The First Amendment Defense Act has been hanging around for a while but it's time to give it another look since it will almost surely make it on to next year's congressional agenda. It’s written to be used broadly by people to discriminate against women and LGBTQ people based on both their sexual orientation and sexual conduct. Jay Michaelson writes:
If it becomes law, FADA will be the worst thing to happen to women and LGBT people in a generation.
Like state “religious freedom restoration acts,” FADA’s basic principle is that it’s not discrimination when businesses discriminate against LGBT people if they have a religious reason for doing so. The most famous situations have to do with marriage: wedding cake bakers who say that if they bake a cake, they’re violating their religion; Kim Davis, the government clerk who said that signing a secular marriage certificate was a religious act that she could not perform.

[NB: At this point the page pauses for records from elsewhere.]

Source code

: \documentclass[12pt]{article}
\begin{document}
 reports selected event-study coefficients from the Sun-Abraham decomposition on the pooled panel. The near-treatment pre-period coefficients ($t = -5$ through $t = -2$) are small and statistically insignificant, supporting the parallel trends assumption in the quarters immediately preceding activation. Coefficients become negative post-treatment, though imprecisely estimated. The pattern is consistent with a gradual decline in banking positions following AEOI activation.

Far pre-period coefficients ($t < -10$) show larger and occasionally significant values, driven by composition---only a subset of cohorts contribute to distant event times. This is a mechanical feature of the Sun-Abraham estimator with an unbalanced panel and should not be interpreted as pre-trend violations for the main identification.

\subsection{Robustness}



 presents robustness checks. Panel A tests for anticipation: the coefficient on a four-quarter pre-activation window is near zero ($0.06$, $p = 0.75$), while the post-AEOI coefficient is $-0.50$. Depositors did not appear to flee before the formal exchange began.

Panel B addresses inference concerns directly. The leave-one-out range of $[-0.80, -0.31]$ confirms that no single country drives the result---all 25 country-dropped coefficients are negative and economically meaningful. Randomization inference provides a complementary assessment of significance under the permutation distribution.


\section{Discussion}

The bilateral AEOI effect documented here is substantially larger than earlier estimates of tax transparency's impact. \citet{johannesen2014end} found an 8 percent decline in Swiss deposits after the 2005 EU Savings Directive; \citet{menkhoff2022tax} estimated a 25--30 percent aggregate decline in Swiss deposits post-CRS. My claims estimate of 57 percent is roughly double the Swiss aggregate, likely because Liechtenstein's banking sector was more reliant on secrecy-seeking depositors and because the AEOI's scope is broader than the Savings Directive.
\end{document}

But those stories are a red herring. The more important cases are ones like hospitals refusing to treat LGBT people (or their children), pharmacies refusing to fill birth control prescriptions, businesses refusing to offer health benefits to a same-sex partner, and state-funded adoption agencies refusing to place kids with gay families. Underneath the rhetorical BS, that’s what FADA is all about.
The law provides protections to any business, agency, or individual so that it can be used by entities ranging from Hobby Lobby to hospitals to infamous marriage denier Kim Davis.
Old-age homes and hospices that turn away gay people – yes, this has actually happened – are covered. Hospitals that refuse a same-sex partner visitation rights – covered. National hotel chains that refuse to rent rooms to gay couples (or unmarried straight ones) – covered.
But wait, there's more. The statute also protects any action taken "in accordance with a religious belief or moral conviction that marriage is or should be recognized as the union of one man and one woman, or that sexual relations are properly reserved to such a marriage."
So since it covers sexual conduct in general (not just same-sex marriage), it opens up all sorts of carve outs around contraception and treatment of STDs, for instance. This would allow pharmacies to decline distribution of the "morning after pill" and companies to fire single women for getting pregnant.
Worse yet, the statute makes all these things and more defensible by virtue of one's "moral conviction," not just one’s "religious beliefs." That opens it up to be used as a license to discriminate by virtually anyone for any reason that they merely feel "conviction" about.
The LGBTQ community spent 17 years trying to undo the damage caused by the Defense of Marriage Act. If this bill were to become law, my guess is it would take decades to defeat and do an enormous amount of damage in the meantime.
Donald Trump pledged to sign the law during the campaign.